In the heart, mild, multifocal myocyte necrosis was present. Lesions in the brains consisted of scattered, occasional neuronal necrosis with gliosis. Lesions in the digestive tract were confined to the lymphoid-associated tissues, including the esophageal-proventricular junction, cecal tonsils, mucosa of the cecum and jejunum, and Peyer's patches of the small intestine. In the lamina propria of the proventriculus there were moderate numbers of infiltrating lymphocytes, plasma cells, macrophages, and heterophils with multifocal small foci of necrosis. Mild degeneration of individual pancreatic acinar cells was also observed.

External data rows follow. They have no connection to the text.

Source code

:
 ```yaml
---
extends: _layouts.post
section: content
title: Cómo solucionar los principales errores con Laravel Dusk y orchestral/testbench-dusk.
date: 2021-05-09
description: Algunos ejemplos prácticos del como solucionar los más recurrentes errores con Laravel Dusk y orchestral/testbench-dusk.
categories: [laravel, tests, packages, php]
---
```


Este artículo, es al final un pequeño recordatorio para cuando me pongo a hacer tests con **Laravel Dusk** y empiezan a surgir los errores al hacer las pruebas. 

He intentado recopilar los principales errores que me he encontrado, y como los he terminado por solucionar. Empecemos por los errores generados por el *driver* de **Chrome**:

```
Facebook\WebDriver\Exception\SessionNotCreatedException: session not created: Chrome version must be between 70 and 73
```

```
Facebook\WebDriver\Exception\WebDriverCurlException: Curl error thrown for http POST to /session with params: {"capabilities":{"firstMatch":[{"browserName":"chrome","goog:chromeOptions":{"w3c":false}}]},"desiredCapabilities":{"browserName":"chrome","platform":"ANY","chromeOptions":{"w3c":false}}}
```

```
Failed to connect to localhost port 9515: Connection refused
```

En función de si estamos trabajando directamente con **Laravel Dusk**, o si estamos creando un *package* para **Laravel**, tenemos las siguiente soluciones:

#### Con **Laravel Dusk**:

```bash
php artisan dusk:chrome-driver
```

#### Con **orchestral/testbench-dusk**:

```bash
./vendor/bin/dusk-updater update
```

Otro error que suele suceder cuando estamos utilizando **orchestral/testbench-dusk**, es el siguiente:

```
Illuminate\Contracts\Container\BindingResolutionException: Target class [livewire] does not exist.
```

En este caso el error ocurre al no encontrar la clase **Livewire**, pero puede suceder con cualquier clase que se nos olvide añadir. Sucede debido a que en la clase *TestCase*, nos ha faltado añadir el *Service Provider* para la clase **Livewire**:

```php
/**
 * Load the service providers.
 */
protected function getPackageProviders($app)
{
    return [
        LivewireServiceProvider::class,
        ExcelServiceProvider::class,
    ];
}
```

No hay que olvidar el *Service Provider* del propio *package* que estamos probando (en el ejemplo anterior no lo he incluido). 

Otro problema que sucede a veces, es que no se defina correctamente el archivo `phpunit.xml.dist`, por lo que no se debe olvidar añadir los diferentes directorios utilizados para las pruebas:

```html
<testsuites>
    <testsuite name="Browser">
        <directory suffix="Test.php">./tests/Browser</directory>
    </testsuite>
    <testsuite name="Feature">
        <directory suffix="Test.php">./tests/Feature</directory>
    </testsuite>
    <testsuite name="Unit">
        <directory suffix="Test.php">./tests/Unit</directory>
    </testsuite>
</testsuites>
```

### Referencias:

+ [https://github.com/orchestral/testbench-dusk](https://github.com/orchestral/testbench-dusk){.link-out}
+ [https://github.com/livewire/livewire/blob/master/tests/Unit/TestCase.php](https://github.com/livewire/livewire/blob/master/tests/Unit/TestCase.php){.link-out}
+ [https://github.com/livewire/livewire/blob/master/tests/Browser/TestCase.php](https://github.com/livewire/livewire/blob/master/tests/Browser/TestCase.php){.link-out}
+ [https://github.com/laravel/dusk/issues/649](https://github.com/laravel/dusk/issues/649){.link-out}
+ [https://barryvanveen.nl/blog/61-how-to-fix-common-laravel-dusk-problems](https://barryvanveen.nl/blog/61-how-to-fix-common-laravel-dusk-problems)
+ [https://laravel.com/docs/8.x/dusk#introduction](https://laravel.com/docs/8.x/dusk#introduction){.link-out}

In the liver, mild to moderate multifocal fibrinoid necrosis, infiltration of heterophils and macrophages, and multifocal periportal moderate lymphohistiocytic hepatitis were common.
In the spleen, there was moderate to severe depletion of the white pulp with multifocal lymphocytic necrosis and diffuse moderate histiocytic splenitis. In the thymus and cloacal bursa, mild to moderate, diffuse lymphocyte depletion and necrosis were present in all birds. The kidneys presented mild multifocal tubular necrosis.

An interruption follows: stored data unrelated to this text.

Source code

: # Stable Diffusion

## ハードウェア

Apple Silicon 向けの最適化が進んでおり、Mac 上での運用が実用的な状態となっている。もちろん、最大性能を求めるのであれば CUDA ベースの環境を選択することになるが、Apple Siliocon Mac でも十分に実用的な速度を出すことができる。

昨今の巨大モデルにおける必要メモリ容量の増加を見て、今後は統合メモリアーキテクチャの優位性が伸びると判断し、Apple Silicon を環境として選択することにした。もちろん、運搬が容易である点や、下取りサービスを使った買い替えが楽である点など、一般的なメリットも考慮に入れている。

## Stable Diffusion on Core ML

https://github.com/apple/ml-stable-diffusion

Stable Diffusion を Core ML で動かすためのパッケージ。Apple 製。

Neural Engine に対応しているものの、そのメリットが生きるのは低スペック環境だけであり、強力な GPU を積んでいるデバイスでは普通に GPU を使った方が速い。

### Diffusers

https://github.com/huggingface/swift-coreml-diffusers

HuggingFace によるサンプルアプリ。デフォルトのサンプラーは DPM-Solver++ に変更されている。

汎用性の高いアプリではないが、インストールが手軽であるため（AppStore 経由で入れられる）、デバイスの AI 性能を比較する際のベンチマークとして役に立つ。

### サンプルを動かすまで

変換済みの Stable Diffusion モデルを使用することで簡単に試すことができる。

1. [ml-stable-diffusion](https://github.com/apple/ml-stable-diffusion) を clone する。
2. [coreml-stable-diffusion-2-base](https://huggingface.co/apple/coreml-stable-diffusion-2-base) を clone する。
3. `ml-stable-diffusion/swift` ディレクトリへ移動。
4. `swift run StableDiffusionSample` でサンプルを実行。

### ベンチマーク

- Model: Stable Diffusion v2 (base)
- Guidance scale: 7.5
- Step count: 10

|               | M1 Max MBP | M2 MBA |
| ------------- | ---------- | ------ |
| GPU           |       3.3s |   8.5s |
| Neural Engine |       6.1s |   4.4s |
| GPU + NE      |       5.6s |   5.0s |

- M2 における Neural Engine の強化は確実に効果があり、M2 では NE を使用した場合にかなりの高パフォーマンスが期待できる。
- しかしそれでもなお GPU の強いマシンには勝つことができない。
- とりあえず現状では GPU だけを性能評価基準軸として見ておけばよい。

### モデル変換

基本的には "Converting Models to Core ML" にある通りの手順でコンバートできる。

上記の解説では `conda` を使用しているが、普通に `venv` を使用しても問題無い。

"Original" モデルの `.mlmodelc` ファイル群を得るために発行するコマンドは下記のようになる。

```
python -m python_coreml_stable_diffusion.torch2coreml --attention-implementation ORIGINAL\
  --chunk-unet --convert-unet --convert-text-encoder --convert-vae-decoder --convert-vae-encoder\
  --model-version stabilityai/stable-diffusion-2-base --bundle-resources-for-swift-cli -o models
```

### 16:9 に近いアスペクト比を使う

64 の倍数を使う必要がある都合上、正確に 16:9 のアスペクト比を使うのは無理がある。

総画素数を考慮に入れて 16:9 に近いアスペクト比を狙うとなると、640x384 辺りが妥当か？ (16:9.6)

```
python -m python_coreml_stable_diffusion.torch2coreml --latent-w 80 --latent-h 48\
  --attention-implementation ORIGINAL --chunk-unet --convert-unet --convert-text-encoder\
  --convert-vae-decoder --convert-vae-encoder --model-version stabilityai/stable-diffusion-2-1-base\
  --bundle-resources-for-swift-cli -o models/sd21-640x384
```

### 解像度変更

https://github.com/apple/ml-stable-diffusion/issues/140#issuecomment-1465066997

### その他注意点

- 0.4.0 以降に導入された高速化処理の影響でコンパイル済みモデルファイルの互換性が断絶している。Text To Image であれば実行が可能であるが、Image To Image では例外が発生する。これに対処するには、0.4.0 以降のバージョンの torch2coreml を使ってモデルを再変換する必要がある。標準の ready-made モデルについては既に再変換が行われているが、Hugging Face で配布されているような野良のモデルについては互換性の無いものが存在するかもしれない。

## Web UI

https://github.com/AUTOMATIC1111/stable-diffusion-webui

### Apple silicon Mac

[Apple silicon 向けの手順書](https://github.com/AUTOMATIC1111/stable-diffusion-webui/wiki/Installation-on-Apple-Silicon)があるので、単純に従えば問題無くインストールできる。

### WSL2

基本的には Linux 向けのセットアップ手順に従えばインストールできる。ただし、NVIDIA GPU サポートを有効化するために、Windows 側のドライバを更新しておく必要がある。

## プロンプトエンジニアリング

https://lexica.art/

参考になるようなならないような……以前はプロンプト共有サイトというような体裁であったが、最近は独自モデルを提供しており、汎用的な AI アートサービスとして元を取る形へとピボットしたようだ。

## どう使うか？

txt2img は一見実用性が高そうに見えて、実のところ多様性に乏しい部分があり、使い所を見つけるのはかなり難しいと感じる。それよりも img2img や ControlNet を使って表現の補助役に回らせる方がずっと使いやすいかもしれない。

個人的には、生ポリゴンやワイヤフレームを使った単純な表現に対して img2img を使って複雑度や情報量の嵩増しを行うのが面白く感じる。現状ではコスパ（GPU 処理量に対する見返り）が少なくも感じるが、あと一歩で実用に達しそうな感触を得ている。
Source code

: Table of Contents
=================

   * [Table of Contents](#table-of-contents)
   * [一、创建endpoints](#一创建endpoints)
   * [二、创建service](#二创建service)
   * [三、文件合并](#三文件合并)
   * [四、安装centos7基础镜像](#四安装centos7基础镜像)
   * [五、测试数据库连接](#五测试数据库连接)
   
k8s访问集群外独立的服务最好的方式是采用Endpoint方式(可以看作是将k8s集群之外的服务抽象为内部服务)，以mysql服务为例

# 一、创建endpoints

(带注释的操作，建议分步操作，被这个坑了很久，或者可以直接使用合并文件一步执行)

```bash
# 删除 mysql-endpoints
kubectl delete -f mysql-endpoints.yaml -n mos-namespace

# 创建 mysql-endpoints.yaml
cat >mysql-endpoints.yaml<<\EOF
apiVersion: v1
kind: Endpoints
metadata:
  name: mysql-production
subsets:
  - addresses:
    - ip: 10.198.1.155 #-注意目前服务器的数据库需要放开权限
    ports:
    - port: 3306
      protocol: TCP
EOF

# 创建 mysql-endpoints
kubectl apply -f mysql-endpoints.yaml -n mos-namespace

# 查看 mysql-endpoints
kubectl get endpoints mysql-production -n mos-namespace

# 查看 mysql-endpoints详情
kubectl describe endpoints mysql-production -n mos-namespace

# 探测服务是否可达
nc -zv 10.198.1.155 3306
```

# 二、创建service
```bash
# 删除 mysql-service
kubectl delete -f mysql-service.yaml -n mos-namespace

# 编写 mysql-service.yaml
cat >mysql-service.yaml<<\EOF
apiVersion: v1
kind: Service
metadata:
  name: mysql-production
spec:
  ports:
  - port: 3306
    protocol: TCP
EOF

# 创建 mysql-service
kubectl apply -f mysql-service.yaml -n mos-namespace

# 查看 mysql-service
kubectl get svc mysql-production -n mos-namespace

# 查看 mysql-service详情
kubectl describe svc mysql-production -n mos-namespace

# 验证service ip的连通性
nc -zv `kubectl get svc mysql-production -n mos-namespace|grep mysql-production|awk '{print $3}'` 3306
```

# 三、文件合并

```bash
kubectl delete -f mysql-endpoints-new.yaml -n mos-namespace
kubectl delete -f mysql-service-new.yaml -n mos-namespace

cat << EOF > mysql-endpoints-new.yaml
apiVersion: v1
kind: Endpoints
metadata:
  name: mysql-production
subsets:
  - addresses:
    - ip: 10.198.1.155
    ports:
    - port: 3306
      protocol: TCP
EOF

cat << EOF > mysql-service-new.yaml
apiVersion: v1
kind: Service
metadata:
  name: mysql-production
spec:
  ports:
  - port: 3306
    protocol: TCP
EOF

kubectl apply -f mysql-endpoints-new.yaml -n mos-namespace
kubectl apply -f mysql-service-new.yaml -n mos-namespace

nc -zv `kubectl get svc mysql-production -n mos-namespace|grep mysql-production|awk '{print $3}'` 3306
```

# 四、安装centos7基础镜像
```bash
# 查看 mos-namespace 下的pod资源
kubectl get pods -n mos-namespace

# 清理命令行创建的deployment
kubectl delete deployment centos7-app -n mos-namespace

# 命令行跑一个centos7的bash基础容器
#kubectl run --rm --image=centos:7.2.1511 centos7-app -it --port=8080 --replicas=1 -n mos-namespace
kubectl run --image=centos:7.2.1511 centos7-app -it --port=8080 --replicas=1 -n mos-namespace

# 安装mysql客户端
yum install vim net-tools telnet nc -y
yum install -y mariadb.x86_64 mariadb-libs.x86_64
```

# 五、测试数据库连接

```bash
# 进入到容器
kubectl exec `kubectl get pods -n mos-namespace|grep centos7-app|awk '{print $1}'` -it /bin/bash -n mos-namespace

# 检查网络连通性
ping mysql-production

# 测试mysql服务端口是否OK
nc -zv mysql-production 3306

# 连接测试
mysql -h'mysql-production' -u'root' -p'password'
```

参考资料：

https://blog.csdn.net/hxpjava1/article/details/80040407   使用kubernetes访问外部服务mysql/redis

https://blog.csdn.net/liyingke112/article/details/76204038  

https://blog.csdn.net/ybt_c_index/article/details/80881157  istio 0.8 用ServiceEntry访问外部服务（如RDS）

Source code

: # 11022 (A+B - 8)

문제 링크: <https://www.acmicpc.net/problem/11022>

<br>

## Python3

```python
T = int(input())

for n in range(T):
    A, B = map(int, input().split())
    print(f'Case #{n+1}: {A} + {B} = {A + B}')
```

By immunohistochemistry, viral antigen was detected in most tissues, with comparable patterns being found in all four chickens (Table 1; Fig. 2). Virus antigen was often associated with histologic lesions, although virus antigen was also present in areas without detectable lesions. An interesting finding was that viral antigen was detected in most endothelial cells in the nasal cavity, trachea, eyelid, and comb, while in all other tissues viral antigen was detected in only a few, individual endothelial cells. Staining for virus antigen was also present in areas of necrosis and infiltrating mononuclear cells in many tissues, including lymphoid tissues, lung, brain, liver, and spleen. Virus antigen was also observed in the parenchymal cells of some organs, including cardiac myocytes, Kupffer cells, hepatocytes, microglial cells and neurons, lung cells, kidney tubular epithelial and glomerular cells, cells in the feather follicle epithelium, and infiltrating inflammatory cells.

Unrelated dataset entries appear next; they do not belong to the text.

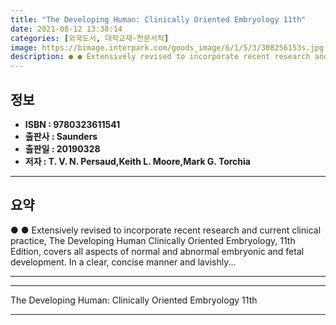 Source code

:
 ```yaml
---
title: "The Developing Human: Clinically Oriented Embryology 11th"
date: 2021-08-12 13:30:14
categories: [외국도서, 대학교재-전문서적]
image: https://bimage.interpark.com/goods_image/6/1/5/3/308256153s.jpg
description: ● ● Extensively revised to incorporate recent research and current clinical practice, The Developing Human Clinically Oriented Embryology, 11th Edition, cover
---
```


## **정보**

- **ISBN : 9780323611541**
- **출판사 : Saunders**
- **출판일 : 20190328**
- **저자 : T. V. N. Persaud,Keith L. Moore,Mark G. Torchia**

------



## **요약**

●  ●  Extensively revised to incorporate recent research and current clinical practice, The Developing Human Clinically Oriented Embryology, 11th Edition, covers all aspects of normal and abnormal embryonic and fetal development. In a clear, concise manner and lavishly... 

------



------


The Developing Human: Clinically Oriented Embryology 11th 

------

Virus replication in tissues.
Virus replication in brain, heart, lung, spleen, and muscle tissue from sham-vaccinated chickens following intranasal infection with the Ck/J/12 H7N3 HPAI virus was examined at 2 days p.c. As shown in Table 2, high virus titers were detected in all organs examined, indicating extensive systemic viral replication, with the highest viral titers found in lung (>106.8 EID50s per gram of tissue) and the lowest found in muscle (>104.1 EID50s per gram of tissue).
Table 2.
Chicken no., expt no. | Virus titer (log10 EID50/g of tissue) |
||||
---|---|---|---|---|---|
Lung | Spleen | Heart | Brain | Muscle | |
1, 1 | 7.1 | 5.1 | 6.1 | 5.1 | 6.1 |
2, 2 | 6.8 | 5.9 | 6.5 | 5.8 | 5.5 |
1, 2 | 7.1 | 5.7 | 7.1 | 6.5 | 4.7 |
2, 2 | 6.3 | 5.1 | 5.3 | 5.5 | 4.1 |
Tissues collected at 2 days postchallenge were homogenized to a 10% (wt/vol) final concentration. Tenfold dilutions of the 10% homogenates (100 μl) were inoculated into 10-day-old embryonated chicken eggs (ECE), and virus titers were calculated. The threshold of detection was 101.9 EID50/g of tissue.
Phylogenetic analysis.
The complete coding sequences for all eight gene segments of both Ck/J/12 and CT/MX/06 viruses were determined and compared. The nucleotide sequence of Ck/J/12 virus had a high similarity of greater than 97% to the sequences of wild bird viruses from North America in all eight gene segments by BLAST analysis. However, in analyzing the individual genes, the highest sequence similarity was not to the genes of a single virus, but each gene was closest to the gene of different influenza viruses of various hemagglutinin and neuraminidase subtypes. The CT/MX/06 virus, the only H7 wild bird virus isolated in Mexico, also had high similarity to other North American influenza viruses. Although some relatedness exists between the CT/MX/06 virus and the Ck/J/12 virus, the duck isolate was clearly not the precursor virus. The nucleotide sequence relatedness between the CT/MX/06 virus and the HPAI virus isolate varied from 90.5% to 98.1% for all gene segments examined (data not shown).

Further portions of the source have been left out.